South African telecom giant MTN said on Saturday it was still pursuing tie-up talks with Reliance Communications after a dispute erupted over who has the first right to buy the Indian cellular operator.
The statement came after billionaire Mukesh Ambani, head of Reliance Industries, asserted late on Friday that he had the first right of refusal to purchase his estranged younger sibling Anil Ambani’s controlling stake in Reliance Communications.
”Nothing has changed. We are still having talks with Reliance Communications,” MTN spokesperson Nozipho January-Bardill said from Johannesburg, declining to comment further.
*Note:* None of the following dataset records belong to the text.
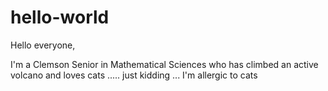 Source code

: # hello-world

Hello everyone,

I'm a Clemson Senior in Mathematical Sciences who has climbed an active volcano and loves cats
.....
just kidding ... I'm allergic to cats
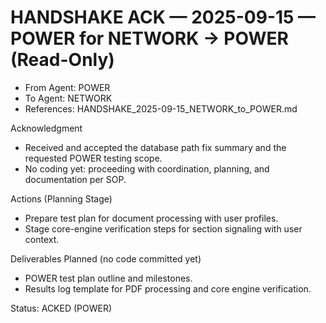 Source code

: # HANDSHAKE ACK — 2025-09-15 — POWER for NETWORK → POWER (Read-Only)

- From Agent: POWER
- To Agent: NETWORK
- References: HANDSHAKE_2025-09-15_NETWORK_to_POWER.md

Acknowledgment
- Received and accepted the database path fix summary and the requested POWER testing scope.
- No coding yet: proceeding with coordination, planning, and documentation per SOP.

Actions (Planning Stage)
- Prepare test plan for document processing with user profiles.
- Stage core-engine verification steps for section signaling with user context.

Deliverables Planned (no code committed yet)
- POWER test plan outline and milestones.
- Results log template for PDF processing and core engine verification.

Status: ACKED (POWER)

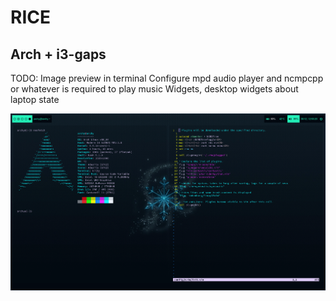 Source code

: # RICE
## Arch + i3-gaps

TODO:
Image preview in terminal
Configure mpd audio player and ncmpcpp or whatever is required to play music
Widgets, desktop widgets about laptop state

![name-of-you-image](https://raw.githubusercontent.com/archy-co/arch_dotfiles/main/Pictures/desktop_preview.png)

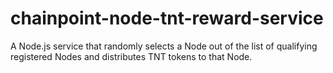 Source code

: # chainpoint-node-tnt-reward-service

A Node.js service that randomly selects a Node out of the list 
of qualifying registered Nodes and distributes TNT tokens to that Node.
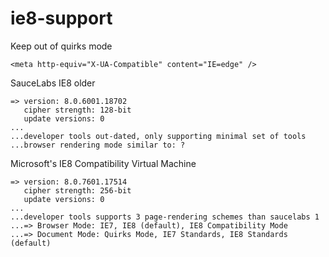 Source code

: ie8-support
===========

Keep out of quirks mode

    <meta http-equiv="X-UA-Compatible" content="IE=edge" />

SauceLabs IE8 older

    => version: 8.0.6001.18702
       cipher strength: 128-bit
       update versions: 0
    ...
    ...developer tools out-dated, only supporting minimal set of tools
    ...browser rendering mode similar to: ?
    
Microsoft's IE8 Compatibility Virtual Machine

    => version: 8.0.7601.17514
       cipher strength: 256-bit
       update versions: 0
    ...
    ...developer tools supports 3 page-rendering schemes than saucelabs 1
    ...=> Browser Mode: IE7, IE8 (default), IE8 Compatibility Mode
    ...=> Document Mode: Quirks Mode, IE7 Standards, IE8 Standards (default)
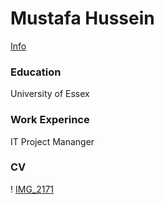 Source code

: # Mustafa Hussein
[Info]()
### Education 
University of Essex

### Work Experince
IT Project Mananger

### CV


! [IMG_2171](assets/IMG_2171.JPG)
But the claim by Mukesh Ambani, India’s wealthiest man, could derail the $70-billion merger talks between Reliance Communications and MTN, Indian media quoted lawyers as saying.
The row signalled another low in relations between the battling brothers who had been joint owners of the sprawling Reliance empire before carving it up in 2005 after being unable to work together.
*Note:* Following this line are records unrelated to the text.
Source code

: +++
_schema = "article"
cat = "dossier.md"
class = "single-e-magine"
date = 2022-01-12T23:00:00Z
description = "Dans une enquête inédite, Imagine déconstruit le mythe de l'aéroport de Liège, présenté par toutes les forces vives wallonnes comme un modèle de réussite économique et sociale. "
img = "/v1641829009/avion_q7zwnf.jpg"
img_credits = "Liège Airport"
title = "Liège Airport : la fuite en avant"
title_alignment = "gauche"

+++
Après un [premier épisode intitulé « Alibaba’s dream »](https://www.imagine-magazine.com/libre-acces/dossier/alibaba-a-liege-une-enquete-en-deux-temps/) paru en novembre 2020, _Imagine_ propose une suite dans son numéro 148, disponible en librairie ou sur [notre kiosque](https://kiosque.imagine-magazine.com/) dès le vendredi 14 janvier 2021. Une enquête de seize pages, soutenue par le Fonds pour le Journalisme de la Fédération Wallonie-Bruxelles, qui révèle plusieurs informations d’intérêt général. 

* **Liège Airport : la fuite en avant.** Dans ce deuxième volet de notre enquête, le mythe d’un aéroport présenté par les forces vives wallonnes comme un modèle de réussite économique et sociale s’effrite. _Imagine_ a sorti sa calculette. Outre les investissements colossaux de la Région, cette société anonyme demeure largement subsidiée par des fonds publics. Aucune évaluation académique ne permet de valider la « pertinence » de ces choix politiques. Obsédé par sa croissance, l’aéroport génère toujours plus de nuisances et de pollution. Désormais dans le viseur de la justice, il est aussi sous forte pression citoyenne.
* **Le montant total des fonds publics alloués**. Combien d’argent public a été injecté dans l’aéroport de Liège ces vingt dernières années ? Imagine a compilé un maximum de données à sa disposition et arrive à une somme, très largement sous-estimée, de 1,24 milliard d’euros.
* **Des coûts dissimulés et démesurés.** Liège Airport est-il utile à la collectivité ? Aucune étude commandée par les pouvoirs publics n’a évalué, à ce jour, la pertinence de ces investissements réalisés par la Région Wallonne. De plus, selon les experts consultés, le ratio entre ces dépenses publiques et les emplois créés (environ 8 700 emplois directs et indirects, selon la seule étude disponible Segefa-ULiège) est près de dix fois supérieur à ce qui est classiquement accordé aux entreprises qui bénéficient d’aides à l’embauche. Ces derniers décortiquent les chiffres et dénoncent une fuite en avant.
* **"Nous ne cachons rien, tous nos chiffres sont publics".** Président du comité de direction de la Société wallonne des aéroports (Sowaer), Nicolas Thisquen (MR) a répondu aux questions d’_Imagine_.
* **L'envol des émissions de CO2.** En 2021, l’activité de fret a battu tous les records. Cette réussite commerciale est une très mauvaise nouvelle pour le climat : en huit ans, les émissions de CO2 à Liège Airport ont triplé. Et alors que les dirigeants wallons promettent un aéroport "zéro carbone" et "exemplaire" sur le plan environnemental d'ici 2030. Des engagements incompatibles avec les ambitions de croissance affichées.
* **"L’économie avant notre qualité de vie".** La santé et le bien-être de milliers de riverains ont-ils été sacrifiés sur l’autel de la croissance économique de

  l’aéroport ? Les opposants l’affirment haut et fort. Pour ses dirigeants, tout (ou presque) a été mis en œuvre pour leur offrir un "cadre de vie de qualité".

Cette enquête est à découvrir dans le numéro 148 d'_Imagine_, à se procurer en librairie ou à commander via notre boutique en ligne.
Reliance Communications, India’s second-largest mobile phone company, called RIL’s assertion ”legally and factually untenable”.
Reports have said the deal would involve a so-called ”reverse merger” under which Reliance Communications would become a subsidiary of MTN but with Anil as the largest single shareholder and likely chairperson of the merged entity.
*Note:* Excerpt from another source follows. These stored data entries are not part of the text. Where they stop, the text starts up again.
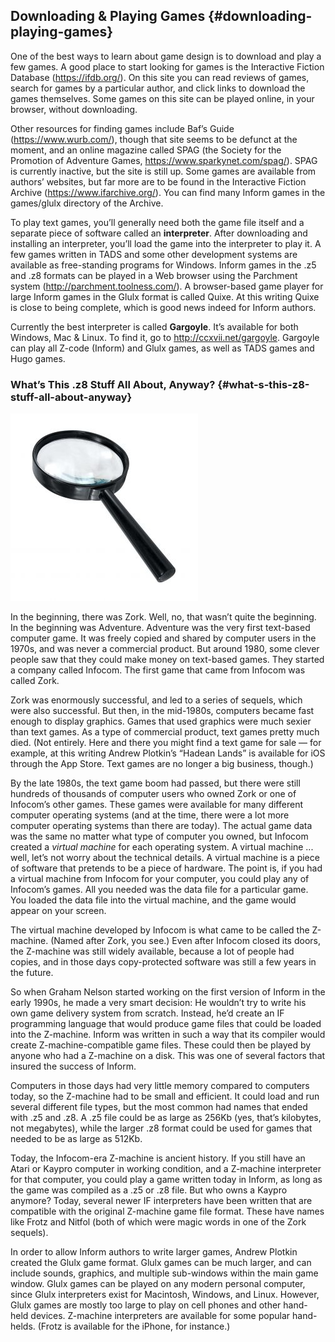 ## Downloading &amp; Playing Games {#downloading-playing-games}

One of the best ways to learn about game design is to download and play a few games. A good place to start looking for games is the Interactive Fiction Database (https://ifdb.org/). On this site you can read reviews of games, search for games by a particular author, and click links to download the games themselves. Some games on this site can be played online, in your browser, without downloading.

Other resources for finding games include Baf’s Guide (https://www.wurb.com/), though that site seems to be defunct at the moment, and an online magazine called SPAG (the Society for the Promotion of Adventure Games, https://www.sparkynet.com/spag/). SPAG is currently inactive, but the site is still up. Some games are available from authors’ websites, but far more are to be found in the Interactive Fiction Archive (https://www.ifarchive.org/). You can find many Inform games in the games/glulx directory of the Archive.

To play text games, you’ll generally need both the game file itself and a separate piece of software called an **interpreter**. After downloading and installing an interpreter, you’ll load the game into the interpreter to play it. A few games written in TADS and some other development systems are available as free-standing programs for Windows. Inform games in the .z5 and .z8 formats can be played in a Web browser using the Parchment system (http://parchment.toolness.com/). A browser-based game player for large Inform games in the Glulx format is called Quixe. At this writing Quixe is close to being complete, which is good news indeed for Inform authors.

Currently the best interpreter is called **Gargoyle**. It’s available for both Windows, Mac & Linux. To find it, go to http://ccxvii.net/gargoyle. Gargoyle can play all Z-code (Inform) and Glulx games, as well as TADS games and Hugo games.

### What’s This .z8 Stuff All About, Anyway? {#what-s-this-z8-stuff-all-about-anyway}

![](../assets/graphics20.jpg)

In the beginning, there was Zork. Well, no, that wasn’t quite the beginning. In the beginning was Adventure. Adventure was the very first text-based computer game. It was freely copied and shared by computer users in the 1970s, and was never a commercial product. But around 1980, some clever people saw that they could make money on text-based games. They started a company called Infocom. The first game that came from Infocom was called Zork.

Zork was enormously successful, and led to a series of sequels, which were also successful. But then, in the mid-1980s, computers became fast enough to display graphics. Games that used graphics were much sexier than text games. As a type of commercial product, text games pretty much died. (Not entirely. Here and there you might find a text game for sale — for example, at this writing Andrew Plotkin’s “Hadean Lands” is available for iOS through the App Store. Text games are no longer a big business, though.)

By the late 1980s, the text game boom had passed, but there were still hundreds of thousands of computer users who owned Zork or one of Infocom’s other games. These games were available for many different computer operating systems (and at the time, there were a lot more computer operating systems than there are today). The actual game data was the same no matter what type of computer you owned, but Infocom created a _virtual machine_ for each operating system. A virtual machine ... well, let’s not worry about the technical details. A virtual machine is a piece of software that pretends to be a piece of hardware. The point is, if you had a virtual machine from Infocom for your computer, you could play any of Infocom’s games. All you needed was the data file for a particular game. You loaded the data file into the virtual machine, and the game would appear on your screen.

The virtual machine developed by Infocom is what came to be called the Z-machine. (Named after Zork, you see.) Even after Infocom closed its doors, the Z-machine was still widely available, because a lot of people had copies, and in those days copy-protected software was still a few years in the future.

So when Graham Nelson started working on the first version of Inform in the early 1990s, he made a very smart decision: He wouldn’t try to write his own game delivery system from scratch. Instead, he’d create an IF programming language that would produce game files that could be loaded into the Z-machine. Inform was written in such a way that its compiler would create Z-machine-compatible game files. These could then be played by anyone who had a Z-machine on a disk. This was one of several factors that insured the success of Inform.

Computers in those days had very little memory compared to computers today, so the Z-machine had to be small and efficient. It could load and run several different file types, but the most common had names that ended with .z5 and .z8\. A .z5 file could be as large as 256Kb (yes, that’s kilobytes, not megabytes), while the larger .z8 format could be used for games that needed to be as large as 512Kb.

Today, the Infocom-era Z-machine is ancient history. If you still have an Atari or Kaypro computer in working condition, and a Z-machine interpreter for that computer, you could play a game written today in Inform, as long as the game was compiled as a .z5 or .z8 file. But who owns a Kaypro anymore? Today, several newer IF interpreters have been written that are compatible with the original Z-machine game file format. These have names like Frotz and Nitfol (both of which were magic words in one of the Zork sequels).

In order to allow Inform authors to write larger games, Andrew Plotkin created the Glulx game format. Glulx games can be much larger, and can include sounds, graphics, and multiple sub-windows within the main game window. Glulx games can be played on any modern personal computer, since Glulx interpreters exist for Macintosh, Windows, and Linux. However, Glulx games are mostly too large to play on cell phones and other hand-held devices. Z-machine interpreters are available for some popular hand-helds. (Frotz is available for the iPhone, for instance.)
Reliance Communications, which has 48-million subscribers, accused RIL in a statement of seeking to ”disrupt creation of one of the world’s most valuable communications companies”.
A source said this week the two sides were at an ”advanced stage” in efforts to create a global top-10 telecoms giant stretching from Asia to the Middle East and Africa with a 116-million subscriber base.
MTN, which has 68-million subscribers, is Africa’s largest cellular operator. The two sides entered discussions in late May to build an emerging market powerhouse after India’s top mobile phone company
Bharti Airtel hung up on talks with MTN in a dispute over control.
Reliance Communications said RIL’s claim was ”borne out of mounting despair and frustration” over the ”continuing success” of Anil Ambani’s group.
But RIL hit back, saying it had ”in good faith” notified both the Anil Ambani group and MTN of stipulations in a January 2006 agreement that it had the right of first refusal to buy the controlling stake in Reliance Communications.
However, Reliance Communications said the agreement had ”unilaterally” been signed by RIL when telecom company was under RIL’s control. It said a court ruled the agreement ”unfair and unjust” in October 2006.
Indian media reports quoted corporate lawyers as saying both brothers could have a strong case and the matter could end up in the courts.
The latest row stems from a mud-slinging feud that broke out between the brothers over control of the multi-billion-dollar Reliance corporate empire left to them by their rags-to-riches father Dhirubhai Ambani.
The bruising battle ended in three years ago after their mother Kokilaben brokered a deal. Under the deal, the brothers split up India’s largest private sector conglomerate.
Mukesh kept control of the oil, gas and petrochemicals businesses of the group flagship Reliance Industries. Anil got Reliance Energy, one
of India ‘s biggest power utility firms, the telephone company and Reliance Capital, the group’s finance arm.
Since the settlement there has been little warmth between the athletic Anil, known as the ”marathon man” for his liking for jogging and the more stolid, sober Mukesh.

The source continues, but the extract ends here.